* WHAT YOU WILL DO
Search the records below for the string "starting" and copy each line where it turns up.
══ SOURCE MATERIAL
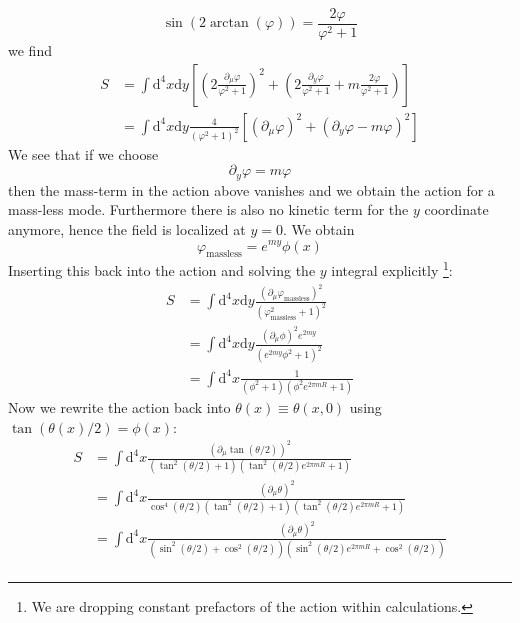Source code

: \documentclass[master,       %
               twoside,        %
               BCOR10mm,       %
               english,ngerman, %
               ]{GAUBM}
\begin{document}
\begin{otherlanguage}{english}
\begin{equation}
	\sin(2 \arctan(\varphi)) = \frac{2 \varphi}{\varphi^2 + 1}
\end{equation}
we find
\begin{align}
    S &= \int \mathrm{d}^4 x \mathrm{d} y \left[
    \left(2 \frac{\partial_\mu \varphi}{\varphi^2 + 1} \right)^2 +
    \left(2 \frac{\partial_y \varphi}{\varphi^2 + 1} + m \frac{2 \varphi}{\varphi^2 + 1} \right) \right] \nonumber \\
    &= \int \mathrm{d}^4 x \mathrm{d} y  \frac{4}{(\varphi^2 + 1)^2}
    \left[ (\partial_\mu \varphi)^2 + (\partial_y \varphi - m \varphi)^2 \right]
\end{align}
We see that if we choose
\begin{equation}
	\partial_y \varphi = m \varphi
\end{equation}
then the mass-term in the action above vanishes and we obtain the action for a mass-less mode. Furthermore there is also no kinetic term for the $y$ coordinate anymore, hence the field is localized at $y = 0$.
We obtain
\begin{equation}
	\varphi_{\mathrm{massless}} = e^{my} \phi(x)
\end{equation}
Inserting this back into the action and solving the $y$ integral explicitly \footnote{We are dropping constant prefactors of the action within calculations.}:
\begin{align}
	S &= \int \mathrm{d}^4 x \mathrm{d} y  \frac{(\partial_\mu \varphi_{\mathrm{massless}})^2}{(\varphi_{\mathrm{massless}}^2 + 1)^2} \nonumber \\
	&= \int \mathrm{d}^4 x \mathrm{d} y  \frac{(\partial_\mu \phi)^2 e^{2my}}{(e^{2my} \phi^2 + 1)^2} \nonumber \\
	&= \int \mathrm{d}^4 x\frac{1}{(\phi^2 + 1)(\phi^2 e^{2\pi m R} + 1)}
\end{align}
Now we rewrite the action back into $\theta(x) \equiv \theta(x, 0)$ using $\tan(\theta(x)/2) = \phi(x)$:
\begin{align}
	 S &= \int \mathrm{d}^4 x \frac{(\partial_\mu \tan(\theta / 2))^2}{(\tan^2(\theta / 2) + 1)(\tan^2(\theta / 2) e^{2\pi m R} + 1)} \nonumber \\
	 &= \int \mathrm{d}^4 x \frac{(\partial_\mu \theta)^2}{\cos^4(\theta/2)(\tan^2(\theta / 2) + 1)(\tan^2(\theta / 2) e^{2\pi m R} + 1)} \nonumber \\
	 &= \int \mathrm{d}^4 x \frac{(\partial_\mu \theta)^2}{(\sin^2(\theta / 2) + \cos^2(\theta/2))(\sin^2(\theta / 2) e^{2\pi m R} + \cos^2(\theta / 2))} \nonumber \\

\end{align}
\end{otherlanguage}
\end{document}
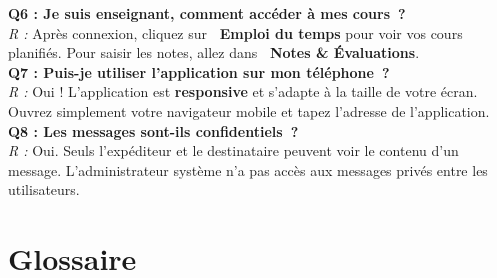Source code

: \documentclass[12pt, a4paper, twoside, openright]{report}
\newcommand{\menu}[1]{\textbf{\textcolor{brandBlue}{\faChevronRight~#1}}}
\begin{document}
\begin{tcolorbox}[colback=bgLight, colframe=brandBlue, rounded corners, title={\faQuestionCircle\quad Questions fréquentes}]
\textbf{Q6 : Je suis enseignant, comment accéder à mes cours~?}\\
\textit{R :} Après connexion, cliquez sur \menu{Emploi du temps} pour voir vos cours planifiés. Pour saisir les notes, allez dans \menu{Notes \& Évaluations}.\\[8pt]

\textbf{Q7 : Puis-je utiliser l'application sur mon téléphone~?}\\
\textit{R :} Oui ! L'application est \textbf{responsive} et s'adapte à la taille de votre écran. Ouvrez simplement votre navigateur mobile et tapez l'adresse de l'application.\\[8pt]

\textbf{Q8 : Les messages sont-ils confidentiels~?}\\
\textit{R :} Oui. Seuls l'expéditeur et le destinataire peuvent voir le contenu d'un message. L'administrateur système n'a pas accès aux messages privés entre les utilisateurs.

\end{tcolorbox}


\chapter{Glossaire}
\label{chap:glossaire}
\end{document}
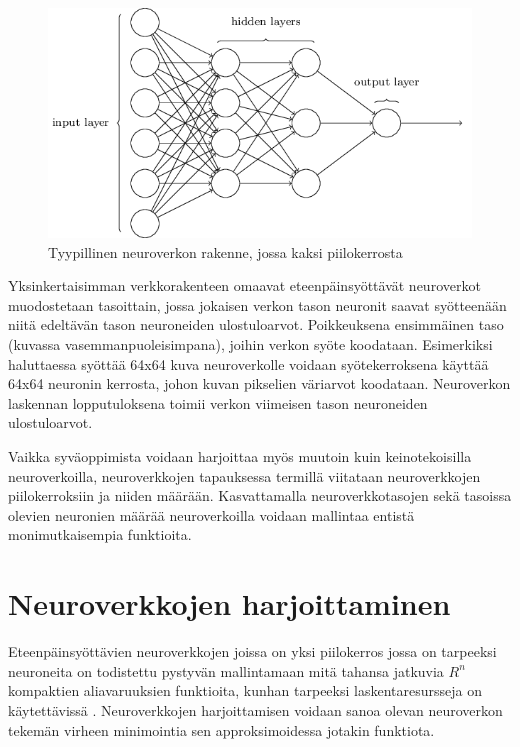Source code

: \documentclass[finnish]{tktltiki2}
\theoremstyle{definition}
\theoremstyle{remark}
\begin{document}
  \begin{figure}[h]
  \centering
  \includegraphics[scale=0.5]{basic-neuralnet}
  \caption{Tyypillinen neuroverkon rakenne, jossa kaksi piilokerrosta \cite{Nielsen-neural}}
  \label{pic:neuralnet}
  \end{figure}

  Yksinkertaisimman verkkorakenteen omaavat eteenpäinsyöttävät neuroverkot muodostetaan tasoittain, jossa jokaisen verkon tason neuronit saavat syötteenään niitä edeltävän tason neuroneiden ulostuloarvot. Poikkeuksena ensimmäinen taso (kuvassa vasemmanpuoleisimpana), joihin verkon syöte koodataan. Esimerkiksi haluttaessa syöttää 64x64 kuva neuroverkolle voidaan syötekerroksena käyttää 64x64 neuronin kerrosta, johon kuvan pikselien väriarvot koodataan. Neuroverkon laskennan lopputuloksena toimii verkon viimeisen tason neuroneiden ulostuloarvot.

  Vaikka syväoppimista voidaan harjoittaa myös muutoin kuin keinotekoisilla neuroverkoilla, neuroverkkojen tapauksessa termillä viitataan neuroverkkojen piilokerroksiin ja niiden määrään. Kasvattamalla neuroverkkotasojen sekä tasoissa olevien neuronien määrää neuroverkoilla voidaan mallintaa entistä monimutkaisempia funktioita.

  \section{Neuroverkkojen harjoittaminen}
    \label{chap:neural-training}

  Eteenpäinsyöttävien neuroverkkojen joissa on yksi piilokerros jossa on tarpeeksi neuroneita on todistettu pystyvän mallintamaan mitä tahansa jatkuvia $R^n$ kompaktien aliavaruuksien funktioita, kunhan tarpeeksi laskentaresursseja on käytettävissä \cite{multilayer-feedforward-universal-approximators}. Neuroverkkojen harjoittamisen voidaan sanoa olevan neuroverkon tekemän virheen minimointia sen approksimoidessa jotakin funktiota.
\end{document}
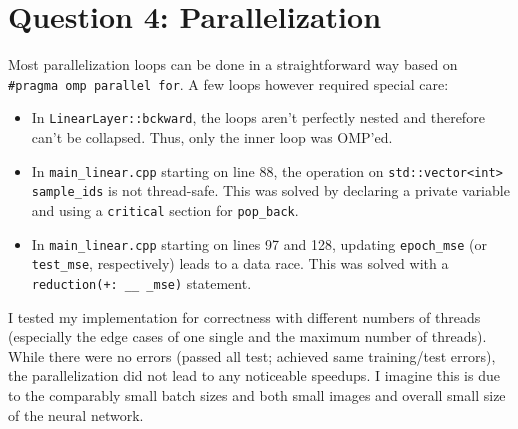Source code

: \documentclass[11pt,a4paper]{article}
\begin{document}
\section{Question 4: Parallelization}

Most parallelization loops can be done in a straightforward way based on
\texttt{\#pragma omp parallel for}. A few loops however required special care:

\begin{itemize}
    \item In \texttt{LinearLayer::bckward}, the loops aren't perfectly nested and therefore can't be collapsed. Thus, only the inner loop was OMP'ed.
    \item In \texttt{main\_linear.cpp} starting on line 88, the operation on \texttt{std::vector<int> sample\_ids} is not thread-safe. This was solved by declaring a private variable and using a \texttt{critical} section for \texttt{pop\_back}. 
    \item In \texttt{main\_linear.cpp} starting on lines 97 and 128, updating \texttt{epoch\_mse} (or \texttt{test\_mse}, respectively) leads to a data race. This was solved with a \texttt{reduction(+: \_\_ \_mse)} statement.
\end{itemize}        

I tested my implementation for correctness with different numbers of threads (especially the edge cases
of one single and the maximum number of threads). While there were no errors (passed all test; achieved same training/test errors), the parallelization
did not lead to any noticeable speedups. I imagine this is due to the comparably small batch sizes
and both small images and overall small size of the neural network.
\end{document}
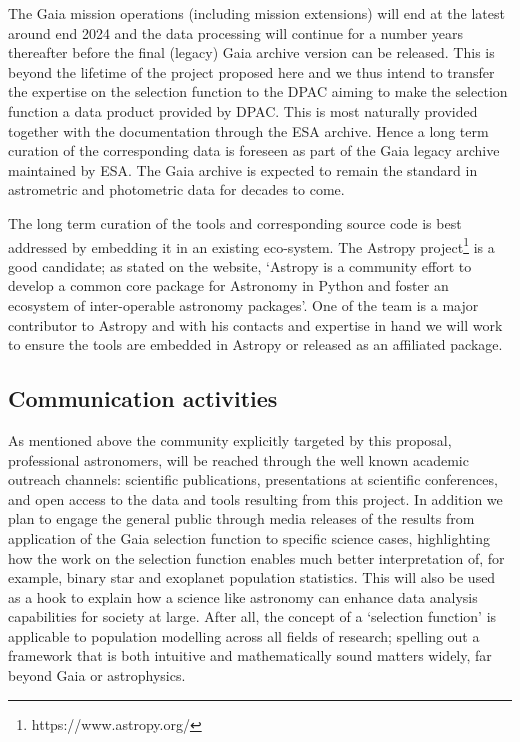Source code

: The Gaia mission operations (including mission extensions) will end at the latest around end 2024 and the data processing will continue for a number years thereafter before the final (legacy) Gaia archive version can be released. This is beyond the lifetime of the project proposed here and we thus intend to transfer the expertise on the selection function to the DPAC aiming to make the selection function a data product provided by DPAC. This is most naturally provided together with the documentation through the ESA archive. Hence a long term curation of the corresponding data is foreseen as part of the Gaia legacy archive maintained by ESA. The Gaia archive is expected to remain the standard in astrometric and photometric data for decades to come. 

The long term curation of the {\acro} tools and corresponding source code is best addressed by embedding it in an existing eco-system. The Astropy project\footnote{https://www.astropy.org/} is a good candidate; as stated on the website, `Astropy is a community effort to develop a common core package for Astronomy in Python and foster an ecosystem of inter-operable astronomy packages'. One of the {\acro} team is a major contributor to Astropy and with his contacts and expertise in hand we will work to ensure the {\acro} tools are embedded in Astropy or released as an affiliated package.

\subsection{Communication activities}
\label{sec:communication-activities}

As mentioned above the community explicitly targeted by this proposal, professional astronomers, will be reached through the well known academic outreach channels: scientific publications, presentations at scientific conferences, and open access to the data and tools resulting from this project. In addition we plan to engage the general public through media releases of the results from application of the Gaia selection function to specific science cases, highlighting how the work on the selection function enables much better interpretation of, for example, binary star and exoplanet population statistics. This will also be used as a hook to explain how a science like astronomy can enhance data analysis capabilities for society at large. After all, the concept of a `selection function' is applicable to population modelling across all fields of research; spelling out a framework that is both intuitive and mathematically sound matters widely, far beyond Gaia or astrophysics.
════
* OUTPUT BELOW
    \item In \texttt{main\_linear.cpp} starting on line 88, the operation on \texttt{std::vector<int> sample\_ids} is not thread-safe. This was solved by declaring a private variable and using a \texttt{critical} section for \texttt{pop\_back}. 
    \item In \texttt{main\_linear.cpp} starting on lines 97 and 128, updating \texttt{epoch\_mse} (or \texttt{test\_mse}, respectively) leads to a data race. This was solved with a \texttt{reduction(+: \_\_ \_mse)} statement.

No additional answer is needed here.